Here are five ways to learn through planning:
1. Start with goals & standards
With so many important things to teach, sometimes it can be hard to focus. Backwards planning is often used during long-term planning, but it can be a great tool for single lessons too. Think about what you want students to achieve by the end of the lesson, then work backwards to plan the teaching and learning that needs to happen in order for students to meet that goal.
When we film teachers for Teaching Channel, we ask them to write lesson plans before we come. Looking at the lesson plan for this video, (available for download in the “Supporting Materials” section located to the bottom right of the video player) we can see how middle school math coach Audra McPhillips thought deeply about the Common Core math content and practice standards that she would teach in this lesson. When getting to know the CCSS, consider picking one or two standards to base your lesson upon. Think about the level of mastery you hope students will have by the end of the lesson and plan backwards.
It can be helpful to write down exactly what you plan to say when teaching a lesson. You won’t end up actually reading your script, but the act of writing allows teachers to figure out the best way of explaining information. This can be an especially effective strategy when teaching difficult content; sometimes we don’t know what’s going to be confusing until we start trying to explain it.
3. Anticipating challenges
For new teachers, it can be hard to anticipate where a lesson might go wrong. With experience, teachers start to internalize potential challenges and plan for them in advance. No matter what your experience level, it’s helpful to think about both potential challenges to student understanding and to behavior.
To address behavior challenges, I encourage teachers to write both a content and a management plan. In the management plan, teachers think about what they will do if management challenges arise. Teachers consider questions like, “If a student repeatedly talks over me, what will I do?” In addition to thinking about potential behavioral challenges, management plans can include thinking about the flow of materials and how students will move around the room.
Thinking about potential misunderstandings before teaching is an important strategy for meeting the needs of all students.

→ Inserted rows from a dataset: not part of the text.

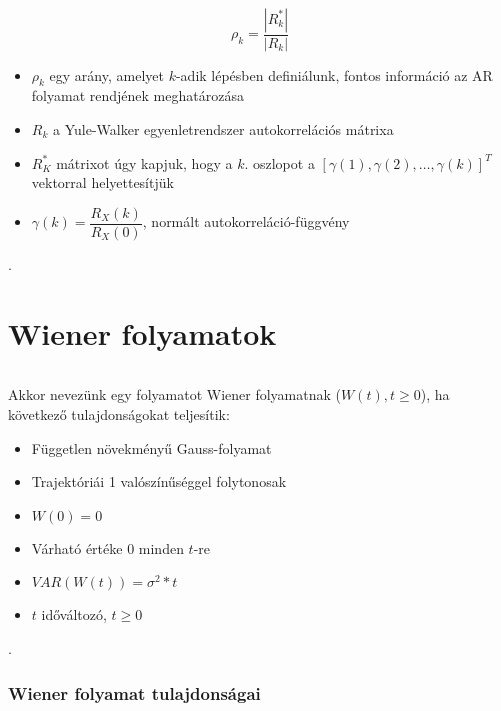 \documentclass[11pt,a4paper]{article}
\begin{document}
					\paragraph{}
						$$\rho_k = \dfrac{|R^*_k|}{|R_k|}$$
						\begin{itemize}
							\item $\rho_k$ egy arány, amelyet $k$-adik lépésben definiálunk, fontos információ az AR folyamat rendjének meghatározása
							\item $R_k$ a Yule-Walker egyenletrendszer autokorrelációs mátrixa
							\item $R^*_K$ mátrixot úgy kapjuk, hogy a $k.$ oszlopot a $[\gamma(1), \gamma(2), \dots, \gamma(k)]^T$ vektorral helyettesítjük
							\item $\gamma(k) = \dfrac{R_X(k)}{R_X(0)}$, normált autokorreláció-függvény
						\end{itemize}.
		\part{Wiener folyamatok}
			\paragraph{}
				Akkor nevezünk egy folyamatot Wiener folyamatnak ($W(t), t\ge 0$), ha következő tulajdonságokat teljesítik:
				\begin{itemize}
					\item Független növekményű Gauss-folyamat
					\item Trajektóriái 1 valószínűséggel folytonosak
					\item $W(0) = 0$
					\item Várható értéke 0 minden $t$-re
					\item $VAR(W(t)) = \sigma^2 * t$
					\item $t$ időváltozó, $t \ge 0$
				\end{itemize}.
			\section{Wiener folyamat tulajdonságai}
\end{document}
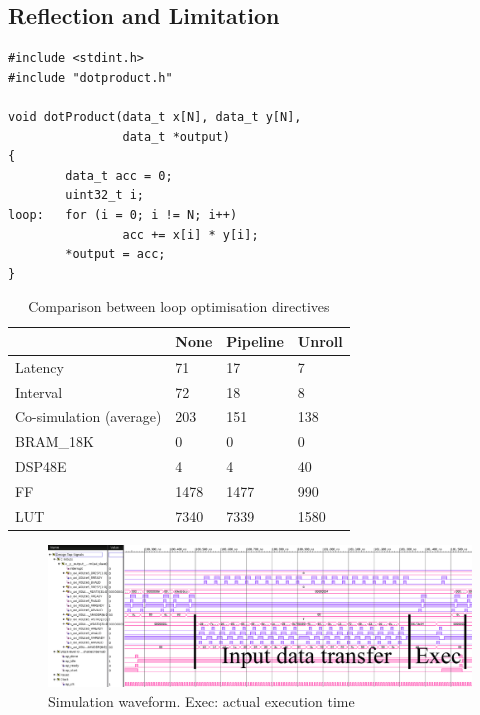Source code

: \documentclass[journal]{IEEEtran}
\begin{document}
\subsection{Reflection and Limitation}

\iffalse

\begin{lstlisting}[caption={High level synthesis design for dot product},captionpos=b,label=lst:dotp]
#include <stdint.h>
#include "dotproduct.h"

void dotProduct(data_t x[N], data_t y[N],
                data_t *output)
{
        data_t acc = 0;
        uint32_t i;
loop:   for (i = 0; i != N; i++)
                acc += x[i] * y[i];
        *output = acc;
}
\end{lstlisting}



\begin{table}[!ht]
	\renewcommand{\arraystretch}{1.3}
	\caption{Comparison between loop optimisation directives}
	\label{tbl:dir}
	\centering
	\begin{tabular}{llll}
		\hline
			& None	& Pipeline	& Unroll \\
		\hline
		Latency	& 71	& 17	& 7	\\
		Interval	& 72	& 18	& 8	\\
		Co-simulation (average)	& 203	& 151	& 138	\\
		\hline
		BRAM\_18K	& 0	& 0	& 0	\\
		DSP48E	& 4	& 4	& 40	\\
		FF	& 1478	& 1477	& 990	\\
		LUT	& 7340	& 7339	& 1580	\\
		\hline
	\end{tabular}
\end{table}



\begin{figure}[!t]
	\centering
	\includegraphics[width=\textwidth]{sim}
	\caption{Simulation waveform. Exec: actual execution time}
	\label{fig:sim}
\end{figure}
\end{document}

In the lesson plan that Becky Pittard wrote for the lesson she taught in this video, she created an amazing chart that planned the flow of instruction, possible student responses at different points in the lesson, and the key focus for her instruction. Check it out in the downloadable lesson plan found in the “Supporting Materials” section to the bottom right of the video.
4. Plan out instructional time (and check it)
Timing is challenging. When planning a lesson, think about how much time each part of the lesson will take. Part of fine-tuning this process is estimating how much time tasks will take and then checking your estimations. I’ve put my time estimations on a sticky note (e.g., “mini-lesson: 5 minutes, independent writing: 30 minutes, reflection: 5 minutes”) and jotted down actual times next to my plan. Having my planned times next to me helped to keep me on track, while keeping track of actual times helped me to be flexible while monitoring instructional time.
5. Focus on particular students
Each class and student is different, so lessons you have taught before may not have the same effect as they had in the past. Sometimes it’s helpful to plan lessons with particular students in mind. For example, I once had a student who struggled with writing. Not only was it hard for him to write more than a couple sentences at a time, he was quickly becoming completely disengaged with writing. I knew he loved comic books, so I decided to plan a lesson on creating comic strips. The short form of the comic strips allowed him to have a successful and engaging writing experience. Planning lessons targeted at specific students lets you think deeply about your students’ strengths and challenges while finding ways to effectively meet your students’ needs.
As we become experienced teachers, our plans become internalized and we no longer need to write as many detailed plans. But even experienced teachers can benefit from slowing down and writing detailed lesson plans. In the coming year, Teaching Channel is committed to including more teacher lesson plans with our videos. We hope this will help us to not only share great teaching ideas, but also learn from each other’s planning.